• Task details:
Give the listing again exactly, skipping any pictures it holds.

• Source data:
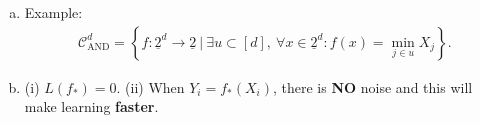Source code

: \documentclass[twoside]{article}
\begin{document}
\begin{remark}
    \begin{enumerate}[(a)] 
        \item Example:
        \begin{align*}
            \mathcal{C}_{\text{AND}}^d= \left\{  f:   \underline{2}^d \rightarrow \underline{2}\ | \ \exists u \subset[d],\ \forall x\in \underline{2}^d: f(x) = \min_{j\in u} X_j \right\}.
        \end{align*}
        \item (i) $L(f_*)=0$. (ii) When $Y_i=f_*(X_i)$, there is \textbf{NO} noise and this will make learning \textbf{faster}.
    \end{enumerate}  
\end{remark}
\end{document}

• Task response:
Source code

: \documentclass[twoside]{article}
\begin{document}
\begin{remark}
    \begin{enumerate}[(a)] 
        \item Example:
        \begin{align*}
            \mathcal{C}_{\text{AND}}^d= \left\{  f:   \underline{2}^d \rightarrow \underline{2}\ | \ \exists u \subset[d],\ \forall x\in \underline{2}^d: f(x) = \min_{j\in u} X_j \right\}.
        \end{align*}
        \item (i) $L(f_*)=0$. (ii) When $Y_i=f_*(X_i)$, there is \textbf{NO} noise and this will make learning \textbf{faster}.
    \end{enumerate}  
\end{remark}
\end{document}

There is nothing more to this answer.